*** GIVEN DATA ***

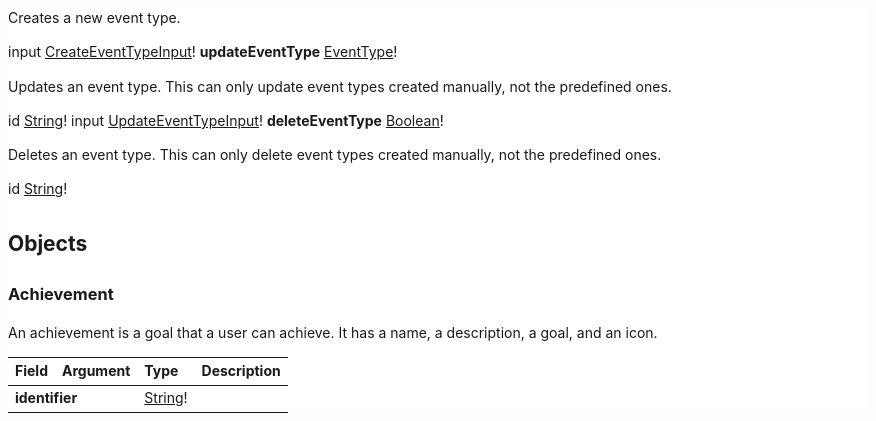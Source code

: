 Creates a new event type.

</td>
</tr>
<tr>
<td colspan="2" align="right" valign="top">input</td>
<td valign="top"><a href="#createeventtypeinput">CreateEventTypeInput</a>!</td>
<td></td>
</tr>
<tr>
<td colspan="2" valign="top"><strong>updateEventType</strong></td>
<td valign="top"><a href="#eventtype">EventType</a>!</td>
<td>

Updates an event type. This can only update event types created manually, not the predefined ones.

</td>
</tr>
<tr>
<td colspan="2" align="right" valign="top">id</td>
<td valign="top"><a href="#string">String</a>!</td>
<td></td>
</tr>
<tr>
<td colspan="2" align="right" valign="top">input</td>
<td valign="top"><a href="#updateeventtypeinput">UpdateEventTypeInput</a>!</td>
<td></td>
</tr>
<tr>
<td colspan="2" valign="top"><strong>deleteEventType</strong></td>
<td valign="top"><a href="#boolean">Boolean</a>!</td>
<td>

Deletes an event type. This can only delete event types created manually, not the predefined ones.

</td>
</tr>
<tr>
<td colspan="2" align="right" valign="top">id</td>
<td valign="top"><a href="#string">String</a>!</td>
<td></td>
</tr>
</tbody>
</table>

## Objects

### Achievement

An achievement is a goal that a user can achieve. It has a name, a description, a goal, and an icon.

<table>
<thead>
<tr>
<th align="left">Field</th>
<th align="right">Argument</th>
<th align="left">Type</th>
<th align="left">Description</th>
</tr>
</thead>
<tbody>
<tr>
<td colspan="2" valign="top"><strong>identifier</strong></td>
<td valign="top"><a href="#string">String</a>!</td>
<td>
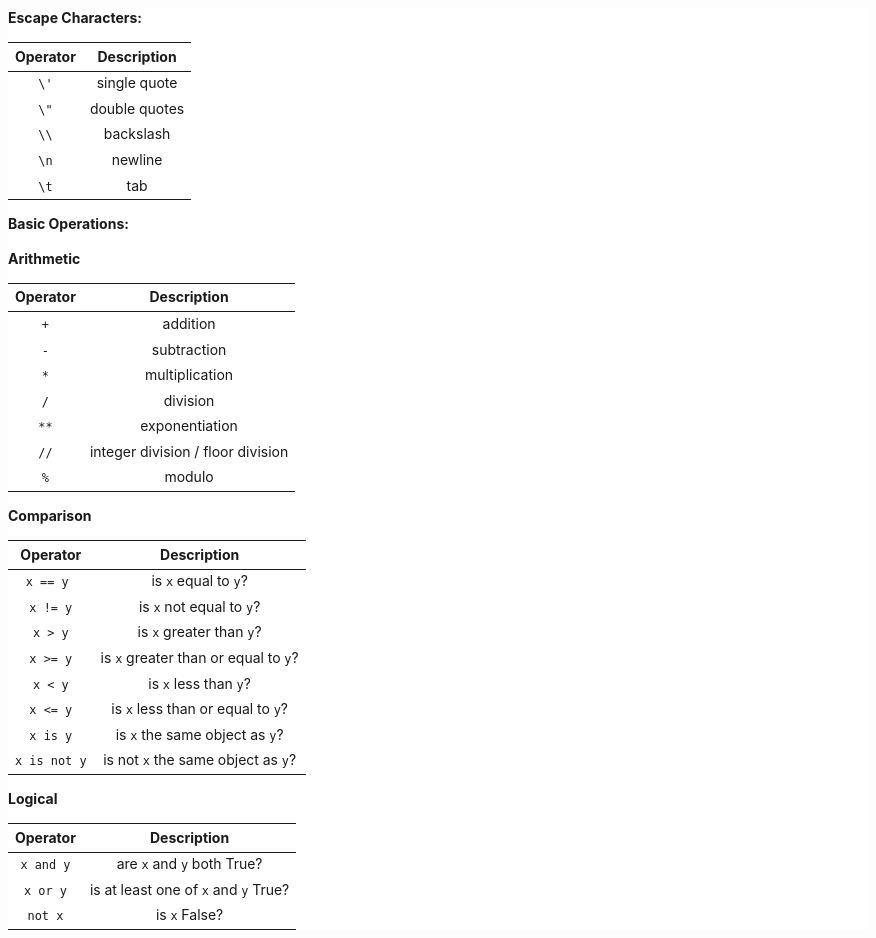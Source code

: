 **Escape Characters:**

| Operator | Description   |
| :------: | :---------:   |
| `\'`     | single quote  |
| `\"`     | double quotes |
| `\\`     | backslash     |
| `\n`     | newline       |
| `\t`     | tab           |

**Basic Operations:**

**Arithmetic**

| Operator | Description                       |
| :------: | :---------:                       |
| `+`      | addition                          |
| `-`      | subtraction                       |
| `*`      | multiplication                    |
| `/`      | division                          |
| `**`     | exponentiation                    |
| `//`     | integer division / floor division |
| `%`      | modulo                            |

**Comparison**

| Operator     | Description                          |
| :------:     | :---------:                          |
| `x == y `    | is `x` equal to `y`?                 |
| `x != y`     | is `x` not equal to `y`?             |
| `x > y`      | is `x` greater than `y`?             |
| `x >= y`     | is `x` greater than or equal to `y`? |
| `x < y`      | is `x` less than `y`?                |
| `x <= y`     | is `x` less than or equal to `y`?    |
| `x is y`     | is `x` the same object as `y`?       |
| `x is not y` | is not `x` the same object as `y`?   |

**Logical**

| Operator | Description                          |
| :------: | :---------:                          |
| `x and y` | are `x` and `y` both True?          |
| `x or y` | is at least one of `x` and `y` True? |
| `not x` | is `x` False?                         |
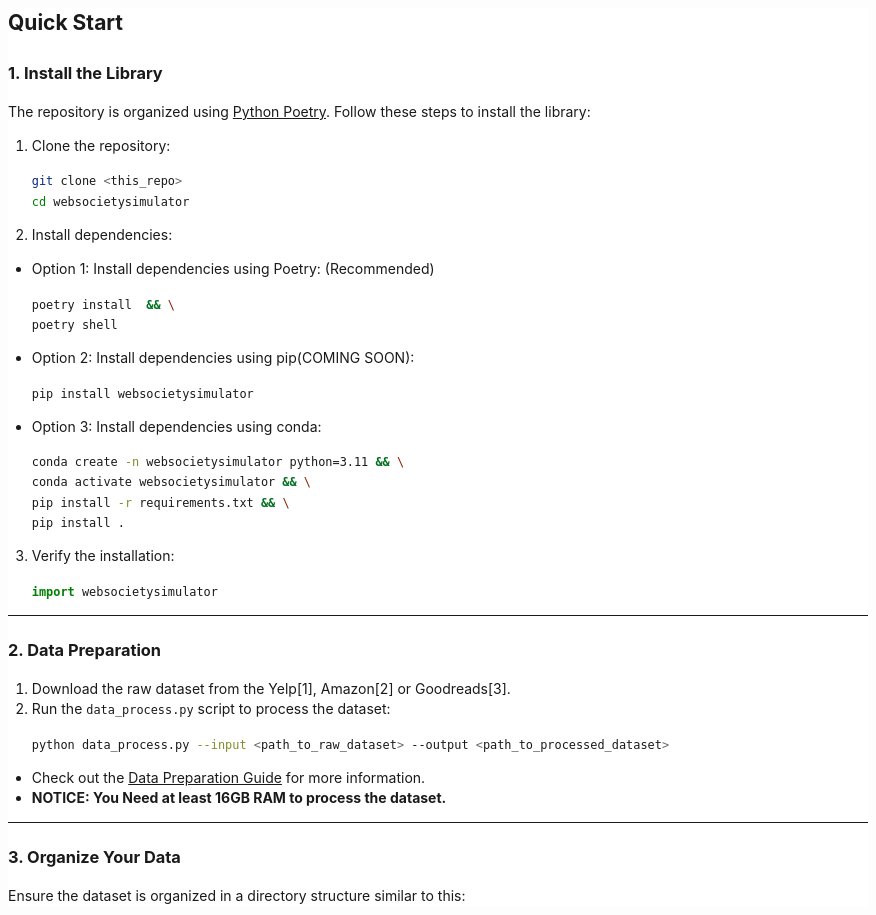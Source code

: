 
## Quick Start

### 1. Install the Library

The repository is organized using [Python Poetry](https://python-poetry.org/). Follow these steps to install the library:

1. Clone the repository:
   ```bash
   git clone <this_repo>
   cd websocietysimulator
   ```

2. Install dependencies:
  - Option 1: Install dependencies using Poetry: (Recommended)
    ```bash
    poetry install  && \
    poetry shell
    ```
  - Option 2: Install dependencies using pip(COMING SOON):
    ```bash
    pip install websocietysimulator
    ```
  - Option 3: Install dependencies using conda:
    ```bash
    conda create -n websocietysimulator python=3.11 && \
    conda activate websocietysimulator && \
    pip install -r requirements.txt && \
    pip install .
    ```

3. Verify the installation:
   ```python
   import websocietysimulator
   ```

---

### 2. Data Preparation

1. Download the raw dataset from the Yelp[1], Amazon[2] or Goodreads[3].
2. Run the `data_process.py` script to process the dataset:
   ```bash
   python data_process.py --input <path_to_raw_dataset> --output <path_to_processed_dataset>
   ```
- Check out the [Data Preparation Guide](./tutorials/data_preparation.md) for more information.
- **NOTICE: You Need at least 16GB RAM to process the dataset.**

---

### 3. Organize Your Data

Ensure the dataset is organized in a directory structure similar to this:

*** End of GIVEN DATA ***

- YOUR GOAL
Could you reproduce the listing above exactly and drop every picture?

- RESULT OF THIS EXERCISE
Source code

: Creates a new event type.

</td>
</tr>
<tr>
<td colspan="2" align="right" valign="top">input</td>
<td valign="top"><a href="#createeventtypeinput">CreateEventTypeInput</a>!</td>
<td></td>
</tr>
<tr>
<td colspan="2" valign="top"><strong>updateEventType</strong></td>
<td valign="top"><a href="#eventtype">EventType</a>!</td>
<td>

Updates an event type. This can only update event types created manually, not the predefined ones.

</td>
</tr>
<tr>
<td colspan="2" align="right" valign="top">id</td>
<td valign="top"><a href="#string">String</a>!</td>
<td></td>
</tr>
<tr>
<td colspan="2" align="right" valign="top">input</td>
<td valign="top"><a href="#updateeventtypeinput">UpdateEventTypeInput</a>!</td>
<td></td>
</tr>
<tr>
<td colspan="2" valign="top"><strong>deleteEventType</strong></td>
<td valign="top"><a href="#boolean">Boolean</a>!</td>
<td>

Deletes an event type. This can only delete event types created manually, not the predefined ones.

</td>
</tr>
<tr>
<td colspan="2" align="right" valign="top">id</td>
<td valign="top"><a href="#string">String</a>!</td>
<td></td>
</tr>
</tbody>
</table>

## Objects

### Achievement

An achievement is a goal that a user can achieve. It has a name, a description, a goal, and an icon.

<table>
<thead>
<tr>
<th align="left">Field</th>
<th align="right">Argument</th>
<th align="left">Type</th>
<th align="left">Description</th>
</tr>
</thead>
<tbody>
<tr>
<td colspan="2" valign="top"><strong>identifier</strong></td>
<td valign="top"><a href="#string">String</a>!</td>
<td>
Source code

: **Escape Characters:**

| Operator | Description   |
| :------: | :---------:   |
| `\'`     | single quote  |
| `\"`     | double quotes |
| `\\`     | backslash     |
| `\n`     | newline       |
| `\t`     | tab           |

**Basic Operations:**

**Arithmetic**

| Operator | Description                       |
| :------: | :---------:                       |
| `+`      | addition                          |
| `-`      | subtraction                       |
| `*`      | multiplication                    |
| `/`      | division                          |
| `**`     | exponentiation                    |
| `//`     | integer division / floor division |
| `%`      | modulo                            |

**Comparison**

| Operator     | Description                          |
| :------:     | :---------:                          |
| `x == y `    | is `x` equal to `y`?                 |
| `x != y`     | is `x` not equal to `y`?             |
| `x > y`      | is `x` greater than `y`?             |
| `x >= y`     | is `x` greater than or equal to `y`? |
| `x < y`      | is `x` less than `y`?                |
| `x <= y`     | is `x` less than or equal to `y`?    |
| `x is y`     | is `x` the same object as `y`?       |
| `x is not y` | is not `x` the same object as `y`?   |

**Logical**

| Operator | Description                          |
| :------: | :---------:                          |
| `x and y` | are `x` and `y` both True?          |
| `x or y` | is at least one of `x` and `y` True? |
| `not x` | is `x` False?                         |
Source code

: 
## Quick Start

### 1. Install the Library

The repository is organized using [Python Poetry](https://python-poetry.org/). Follow these steps to install the library:

1. Clone the repository:
   ```bash
   git clone <this_repo>
   cd websocietysimulator
   ```

2. Install dependencies:
  - Option 1: Install dependencies using Poetry: (Recommended)
    ```bash
    poetry install  && \
    poetry shell
    ```
  - Option 2: Install dependencies using pip(COMING SOON):
    ```bash
    pip install websocietysimulator
    ```
  - Option 3: Install dependencies using conda:
    ```bash
    conda create -n websocietysimulator python=3.11 && \
    conda activate websocietysimulator && \
    pip install -r requirements.txt && \
    pip install .
    ```

3. Verify the installation:
   ```python
   import websocietysimulator
   ```

---

### 2. Data Preparation

1. Download the raw dataset from the Yelp[1], Amazon[2] or Goodreads[3].
2. Run the `data_process.py` script to process the dataset:
   ```bash
   python data_process.py --input <path_to_raw_dataset> --output <path_to_processed_dataset>
   ```
- Check out the [Data Preparation Guide](./tutorials/data_preparation.md) for more information.
- **NOTICE: You Need at least 16GB RAM to process the dataset.**

---

### 3. Organize Your Data

Ensure the dataset is organized in a directory structure similar to this:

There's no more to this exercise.